= Exercise requirements =
Every line of the listing should be transcribed exactly, with nothing left out.

————

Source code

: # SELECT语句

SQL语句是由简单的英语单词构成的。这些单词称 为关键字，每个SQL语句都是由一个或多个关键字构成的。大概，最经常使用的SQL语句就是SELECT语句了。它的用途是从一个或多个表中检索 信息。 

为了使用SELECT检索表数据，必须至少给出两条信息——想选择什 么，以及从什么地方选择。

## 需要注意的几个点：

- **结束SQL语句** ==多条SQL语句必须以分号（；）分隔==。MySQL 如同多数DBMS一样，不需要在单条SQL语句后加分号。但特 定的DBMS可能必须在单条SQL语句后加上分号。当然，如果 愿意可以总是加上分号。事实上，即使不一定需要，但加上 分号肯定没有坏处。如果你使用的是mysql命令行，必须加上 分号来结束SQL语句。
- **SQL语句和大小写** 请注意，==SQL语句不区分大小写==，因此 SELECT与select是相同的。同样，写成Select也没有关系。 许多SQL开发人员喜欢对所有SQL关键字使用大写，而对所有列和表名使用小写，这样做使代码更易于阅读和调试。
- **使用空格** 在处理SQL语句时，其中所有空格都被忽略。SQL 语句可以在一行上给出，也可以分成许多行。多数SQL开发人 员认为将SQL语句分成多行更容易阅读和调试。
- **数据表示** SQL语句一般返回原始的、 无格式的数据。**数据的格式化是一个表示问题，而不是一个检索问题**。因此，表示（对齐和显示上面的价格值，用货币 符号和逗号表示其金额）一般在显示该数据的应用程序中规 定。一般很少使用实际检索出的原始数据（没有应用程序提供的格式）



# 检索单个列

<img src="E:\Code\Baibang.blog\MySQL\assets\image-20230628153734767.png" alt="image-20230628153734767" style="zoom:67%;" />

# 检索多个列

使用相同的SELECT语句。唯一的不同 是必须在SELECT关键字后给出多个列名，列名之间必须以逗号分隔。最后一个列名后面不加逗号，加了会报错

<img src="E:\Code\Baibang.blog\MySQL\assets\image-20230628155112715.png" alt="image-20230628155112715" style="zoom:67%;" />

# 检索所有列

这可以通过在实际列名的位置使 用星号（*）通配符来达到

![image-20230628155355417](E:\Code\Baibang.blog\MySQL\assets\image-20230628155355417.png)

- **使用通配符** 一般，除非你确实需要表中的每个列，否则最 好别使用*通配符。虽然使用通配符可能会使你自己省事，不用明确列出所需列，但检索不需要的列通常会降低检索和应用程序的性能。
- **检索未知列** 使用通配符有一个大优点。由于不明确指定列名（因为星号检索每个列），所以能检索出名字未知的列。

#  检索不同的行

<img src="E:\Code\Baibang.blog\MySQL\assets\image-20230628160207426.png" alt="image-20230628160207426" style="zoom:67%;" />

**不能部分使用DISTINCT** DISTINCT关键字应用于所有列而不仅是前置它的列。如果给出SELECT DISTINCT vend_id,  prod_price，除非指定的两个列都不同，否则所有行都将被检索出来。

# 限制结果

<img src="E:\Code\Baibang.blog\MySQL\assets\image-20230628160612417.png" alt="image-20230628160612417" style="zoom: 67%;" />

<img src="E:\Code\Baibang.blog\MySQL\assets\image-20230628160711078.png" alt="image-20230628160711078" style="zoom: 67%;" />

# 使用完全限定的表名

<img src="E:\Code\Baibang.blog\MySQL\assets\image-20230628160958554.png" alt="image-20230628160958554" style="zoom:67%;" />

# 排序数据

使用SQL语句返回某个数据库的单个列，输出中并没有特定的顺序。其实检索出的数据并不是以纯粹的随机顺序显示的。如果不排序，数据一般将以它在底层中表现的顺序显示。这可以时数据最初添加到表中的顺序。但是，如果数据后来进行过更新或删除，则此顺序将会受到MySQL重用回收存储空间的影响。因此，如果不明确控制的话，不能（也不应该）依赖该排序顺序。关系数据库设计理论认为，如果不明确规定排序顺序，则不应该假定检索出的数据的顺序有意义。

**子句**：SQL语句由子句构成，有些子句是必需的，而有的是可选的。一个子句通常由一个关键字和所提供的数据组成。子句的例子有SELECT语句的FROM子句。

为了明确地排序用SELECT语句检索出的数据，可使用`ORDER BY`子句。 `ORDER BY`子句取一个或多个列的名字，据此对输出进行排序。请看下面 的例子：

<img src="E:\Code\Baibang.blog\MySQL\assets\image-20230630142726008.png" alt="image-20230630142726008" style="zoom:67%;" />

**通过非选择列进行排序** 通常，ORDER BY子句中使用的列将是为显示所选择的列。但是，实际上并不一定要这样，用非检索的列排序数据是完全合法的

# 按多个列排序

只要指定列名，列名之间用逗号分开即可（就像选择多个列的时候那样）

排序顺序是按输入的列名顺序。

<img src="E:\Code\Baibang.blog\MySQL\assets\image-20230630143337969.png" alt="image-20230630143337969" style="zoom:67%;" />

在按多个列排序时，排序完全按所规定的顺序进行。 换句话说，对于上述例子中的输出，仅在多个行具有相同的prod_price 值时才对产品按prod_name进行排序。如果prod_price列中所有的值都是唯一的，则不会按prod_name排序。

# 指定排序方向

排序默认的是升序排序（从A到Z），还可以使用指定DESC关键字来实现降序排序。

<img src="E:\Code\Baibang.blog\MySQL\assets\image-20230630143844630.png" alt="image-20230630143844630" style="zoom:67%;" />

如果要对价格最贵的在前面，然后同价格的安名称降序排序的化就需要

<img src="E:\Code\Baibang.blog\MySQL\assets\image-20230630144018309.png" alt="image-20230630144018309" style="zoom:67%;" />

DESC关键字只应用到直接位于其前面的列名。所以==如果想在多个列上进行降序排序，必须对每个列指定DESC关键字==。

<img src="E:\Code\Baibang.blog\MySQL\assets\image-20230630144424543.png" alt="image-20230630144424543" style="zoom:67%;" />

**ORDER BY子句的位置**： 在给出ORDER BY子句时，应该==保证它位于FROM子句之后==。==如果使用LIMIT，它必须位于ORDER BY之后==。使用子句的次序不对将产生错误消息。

————

= Solved problem =
Source code

: # SELECT语句

SQL语句是由简单的英语单词构成的。这些单词称 为关键字，每个SQL语句都是由一个或多个关键字构成的。大概，最经常使用的SQL语句就是SELECT语句了。它的用途是从一个或多个表中检索 信息。 

为了使用SELECT检索表数据，必须至少给出两条信息——想选择什 么，以及从什么地方选择。

## 需要注意的几个点：

- **结束SQL语句** ==多条SQL语句必须以分号（；）分隔==。MySQL 如同多数DBMS一样，不需要在单条SQL语句后加分号。但特 定的DBMS可能必须在单条SQL语句后加上分号。当然，如果 愿意可以总是加上分号。事实上，即使不一定需要，但加上 分号肯定没有坏处。如果你使用的是mysql命令行，必须加上 分号来结束SQL语句。
- **SQL语句和大小写** 请注意，==SQL语句不区分大小写==，因此 SELECT与select是相同的。同样，写成Select也没有关系。 许多SQL开发人员喜欢对所有SQL关键字使用大写，而对所有列和表名使用小写，这样做使代码更易于阅读和调试。
- **使用空格** 在处理SQL语句时，其中所有空格都被忽略。SQL 语句可以在一行上给出，也可以分成许多行。多数SQL开发人 员认为将SQL语句分成多行更容易阅读和调试。
- **数据表示** SQL语句一般返回原始的、 无格式的数据。**数据的格式化是一个表示问题，而不是一个检索问题**。因此，表示（对齐和显示上面的价格值，用货币 符号和逗号表示其金额）一般在显示该数据的应用程序中规 定。一般很少使用实际检索出的原始数据（没有应用程序提供的格式）



# 检索单个列

<img src="E:\Code\Baibang.blog\MySQL\assets\image-20230628153734767.png" alt="image-20230628153734767" style="zoom:67%;" />

# 检索多个列

使用相同的SELECT语句。唯一的不同 是必须在SELECT关键字后给出多个列名，列名之间必须以逗号分隔。最后一个列名后面不加逗号，加了会报错

<img src="E:\Code\Baibang.blog\MySQL\assets\image-20230628155112715.png" alt="image-20230628155112715" style="zoom:67%;" />

# 检索所有列

这可以通过在实际列名的位置使 用星号（*）通配符来达到

![image-20230628155355417](E:\Code\Baibang.blog\MySQL\assets\image-20230628155355417.png)

- **使用通配符** 一般，除非你确实需要表中的每个列，否则最 好别使用*通配符。虽然使用通配符可能会使你自己省事，不用明确列出所需列，但检索不需要的列通常会降低检索和应用程序的性能。
- **检索未知列** 使用通配符有一个大优点。由于不明确指定列名（因为星号检索每个列），所以能检索出名字未知的列。

#  检索不同的行

<img src="E:\Code\Baibang.blog\MySQL\assets\image-20230628160207426.png" alt="image-20230628160207426" style="zoom:67%;" />

**不能部分使用DISTINCT** DISTINCT关键字应用于所有列而不仅是前置它的列。如果给出SELECT DISTINCT vend_id,  prod_price，除非指定的两个列都不同，否则所有行都将被检索出来。

# 限制结果

<img src="E:\Code\Baibang.blog\MySQL\assets\image-20230628160612417.png" alt="image-20230628160612417" style="zoom: 67%;" />

<img src="E:\Code\Baibang.blog\MySQL\assets\image-20230628160711078.png" alt="image-20230628160711078" style="zoom: 67%;" />

# 使用完全限定的表名

<img src="E:\Code\Baibang.blog\MySQL\assets\image-20230628160958554.png" alt="image-20230628160958554" style="zoom:67%;" />

# 排序数据

使用SQL语句返回某个数据库的单个列，输出中并没有特定的顺序。其实检索出的数据并不是以纯粹的随机顺序显示的。如果不排序，数据一般将以它在底层中表现的顺序显示。这可以时数据最初添加到表中的顺序。但是，如果数据后来进行过更新或删除，则此顺序将会受到MySQL重用回收存储空间的影响。因此，如果不明确控制的话，不能（也不应该）依赖该排序顺序。关系数据库设计理论认为，如果不明确规定排序顺序，则不应该假定检索出的数据的顺序有意义。

**子句**：SQL语句由子句构成，有些子句是必需的，而有的是可选的。一个子句通常由一个关键字和所提供的数据组成。子句的例子有SELECT语句的FROM子句。

为了明确地排序用SELECT语句检索出的数据，可使用`ORDER BY`子句。 `ORDER BY`子句取一个或多个列的名字，据此对输出进行排序。请看下面 的例子：

<img src="E:\Code\Baibang.blog\MySQL\assets\image-20230630142726008.png" alt="image-20230630142726008" style="zoom:67%;" />

**通过非选择列进行排序** 通常，ORDER BY子句中使用的列将是为显示所选择的列。但是，实际上并不一定要这样，用非检索的列排序数据是完全合法的

# 按多个列排序

只要指定列名，列名之间用逗号分开即可（就像选择多个列的时候那样）

排序顺序是按输入的列名顺序。

<img src="E:\Code\Baibang.blog\MySQL\assets\image-20230630143337969.png" alt="image-20230630143337969" style="zoom:67%;" />

在按多个列排序时，排序完全按所规定的顺序进行。 换句话说，对于上述例子中的输出，仅在多个行具有相同的prod_price 值时才对产品按prod_name进行排序。如果prod_price列中所有的值都是唯一的，则不会按prod_name排序。

# 指定排序方向

排序默认的是升序排序（从A到Z），还可以使用指定DESC关键字来实现降序排序。

<img src="E:\Code\Baibang.blog\MySQL\assets\image-20230630143844630.png" alt="image-20230630143844630" style="zoom:67%;" />

如果要对价格最贵的在前面，然后同价格的安名称降序排序的化就需要

<img src="E:\Code\Baibang.blog\MySQL\assets\image-20230630144018309.png" alt="image-20230630144018309" style="zoom:67%;" />

DESC关键字只应用到直接位于其前面的列名。所以==如果想在多个列上进行降序排序，必须对每个列指定DESC关键字==。

<img src="E:\Code\Baibang.blog\MySQL\assets\image-20230630144424543.png" alt="image-20230630144424543" style="zoom:67%;" />

**ORDER BY子句的位置**： 在给出ORDER BY子句时，应该==保证它位于FROM子句之后==。==如果使用LIMIT，它必须位于ORDER BY之后==。使用子句的次序不对将产生错误消息。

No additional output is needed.